1. The plot makes it clear that the attribute “age” alone cannot be used to determine whether or not a patient will survive (since both the orange and blue lines are getting overlapped throughout the region )

2.As you can see, if the patient’s age is ≤ 50, 40 % of people may or may not survive (since both lines are existing and not overlapping).
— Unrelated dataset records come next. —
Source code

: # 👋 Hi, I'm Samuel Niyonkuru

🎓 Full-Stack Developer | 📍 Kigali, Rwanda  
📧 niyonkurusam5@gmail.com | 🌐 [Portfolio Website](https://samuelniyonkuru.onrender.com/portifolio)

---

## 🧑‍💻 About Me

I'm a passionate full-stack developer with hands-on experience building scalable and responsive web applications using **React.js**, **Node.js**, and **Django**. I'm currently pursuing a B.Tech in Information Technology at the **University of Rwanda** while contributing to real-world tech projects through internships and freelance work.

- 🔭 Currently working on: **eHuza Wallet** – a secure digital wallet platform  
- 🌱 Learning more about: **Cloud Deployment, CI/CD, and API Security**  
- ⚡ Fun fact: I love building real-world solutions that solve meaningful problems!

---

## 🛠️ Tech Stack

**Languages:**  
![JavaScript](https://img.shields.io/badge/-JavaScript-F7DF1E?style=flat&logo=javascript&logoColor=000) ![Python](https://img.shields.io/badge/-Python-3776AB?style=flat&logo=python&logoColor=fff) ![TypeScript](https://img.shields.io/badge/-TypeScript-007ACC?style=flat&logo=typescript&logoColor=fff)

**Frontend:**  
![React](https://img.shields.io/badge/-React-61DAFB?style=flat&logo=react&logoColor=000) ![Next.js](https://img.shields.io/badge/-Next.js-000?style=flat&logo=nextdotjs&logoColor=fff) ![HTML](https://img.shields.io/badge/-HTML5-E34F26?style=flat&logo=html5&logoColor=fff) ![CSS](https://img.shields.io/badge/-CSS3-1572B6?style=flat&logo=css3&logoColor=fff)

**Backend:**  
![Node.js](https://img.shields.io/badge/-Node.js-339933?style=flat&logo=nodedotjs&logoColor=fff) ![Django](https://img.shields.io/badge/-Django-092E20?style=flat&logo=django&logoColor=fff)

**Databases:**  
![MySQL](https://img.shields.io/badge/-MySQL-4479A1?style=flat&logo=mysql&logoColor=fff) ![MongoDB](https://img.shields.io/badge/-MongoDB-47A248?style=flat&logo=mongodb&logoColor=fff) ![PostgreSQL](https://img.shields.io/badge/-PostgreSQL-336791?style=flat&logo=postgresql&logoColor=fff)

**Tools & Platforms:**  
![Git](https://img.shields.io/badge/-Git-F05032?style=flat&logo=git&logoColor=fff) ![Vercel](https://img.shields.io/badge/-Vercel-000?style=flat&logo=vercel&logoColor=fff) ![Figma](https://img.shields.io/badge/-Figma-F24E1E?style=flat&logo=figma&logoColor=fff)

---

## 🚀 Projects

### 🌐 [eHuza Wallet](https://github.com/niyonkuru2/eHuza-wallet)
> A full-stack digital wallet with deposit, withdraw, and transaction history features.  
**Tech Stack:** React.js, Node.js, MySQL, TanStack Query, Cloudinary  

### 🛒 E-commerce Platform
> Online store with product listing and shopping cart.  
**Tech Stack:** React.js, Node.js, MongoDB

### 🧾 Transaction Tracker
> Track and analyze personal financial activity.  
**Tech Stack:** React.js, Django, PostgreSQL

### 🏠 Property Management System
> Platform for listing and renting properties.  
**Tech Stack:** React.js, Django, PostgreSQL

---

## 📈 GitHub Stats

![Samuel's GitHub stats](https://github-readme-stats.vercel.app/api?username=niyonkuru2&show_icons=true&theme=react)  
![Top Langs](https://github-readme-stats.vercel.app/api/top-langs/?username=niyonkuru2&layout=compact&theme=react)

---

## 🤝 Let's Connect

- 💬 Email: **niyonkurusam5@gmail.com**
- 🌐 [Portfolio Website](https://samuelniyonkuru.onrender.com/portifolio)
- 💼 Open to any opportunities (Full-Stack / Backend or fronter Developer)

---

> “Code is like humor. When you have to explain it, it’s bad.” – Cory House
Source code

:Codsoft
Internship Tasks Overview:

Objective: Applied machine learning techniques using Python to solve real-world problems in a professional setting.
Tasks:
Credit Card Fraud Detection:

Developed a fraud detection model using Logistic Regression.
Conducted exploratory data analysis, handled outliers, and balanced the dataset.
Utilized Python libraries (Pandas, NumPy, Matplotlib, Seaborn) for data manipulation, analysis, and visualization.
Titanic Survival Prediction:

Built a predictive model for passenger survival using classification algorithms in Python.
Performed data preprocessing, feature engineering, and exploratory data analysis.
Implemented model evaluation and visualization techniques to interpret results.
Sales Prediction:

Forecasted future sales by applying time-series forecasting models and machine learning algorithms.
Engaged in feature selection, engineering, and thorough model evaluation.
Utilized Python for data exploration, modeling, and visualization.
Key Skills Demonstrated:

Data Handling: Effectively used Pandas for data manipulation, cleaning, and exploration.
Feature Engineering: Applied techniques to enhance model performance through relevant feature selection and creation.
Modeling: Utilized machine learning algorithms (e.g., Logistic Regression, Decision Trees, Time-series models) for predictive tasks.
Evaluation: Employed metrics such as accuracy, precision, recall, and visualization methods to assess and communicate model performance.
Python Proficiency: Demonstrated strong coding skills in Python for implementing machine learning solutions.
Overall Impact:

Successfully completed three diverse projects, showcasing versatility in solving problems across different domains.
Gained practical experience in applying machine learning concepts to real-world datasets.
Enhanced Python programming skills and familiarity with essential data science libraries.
As a result, we can’t rely on this attribute to correctly classify the result.

Plotting CDF of Year

data_yes = data.loc[data["status"] == 1];
data_no = data.loc[data["status"] == 2];
#data_yes = all the data points in status where values are 1
#data_no = all the data points in status where values are 0
#status = 1
counts, bin_edges = np.histogram(data_yes['year'], bins=10,
density = True)
pdf = counts/(sum(counts))
cdf = np.cumsum(pdf)
plt.plot(bin_edges[1:], cdf,label=1)
# status = 0
counts, bin_edges = np.histogram(data_no['year'], bins=10,
density = True)
pdf = counts/(sum(counts))
cdf = np.cumsum(pdf)
plt.plot(bin_edges[1:], cdf,label=2)
plt.title("CDF for year of operation")
plt.xlabel("year of operation")
plt.ylabel('cumulative % of patients')
plt.legend()

Output:

Observation :

1.Even year attribute does not help us to classify a given patient into one of the two different classes of patients as the graph is overlapping and leading in same way.

Plotting CDF of Nodes

data_yes = data.loc[data["status"] == 1];
data_no = data.loc[data["status"] == 2];
#data_yes = all the data points in status where values are 1
#data_no = all the data points in status where values are 0
#status = 1
counts, bin_edges = np.histogram(data_yes['nodes'], bins=10,
density = True)
pdf = counts/(sum(counts))
cdf = np.cumsum(pdf)
plt.plot(bin_edges[1:], cdf,label=1)
# status = 0
counts, bin_edges = np.histogram(data_no['nodes'], bins=10,
density = True)
pdf = counts/(sum(counts))
cdf = np.cumsum(pdf)
plt.plot(bin_edges[1:], cdf,label=2)
plt.title("CDF for No of nodes of patients")
plt.xlabel("Nodes")
plt.ylabel('cumulative % of patients')
plt.legend()

Output:

Observation:

1.This attribute is superior to age and year in terms of gaining insight into the patient’s survival details.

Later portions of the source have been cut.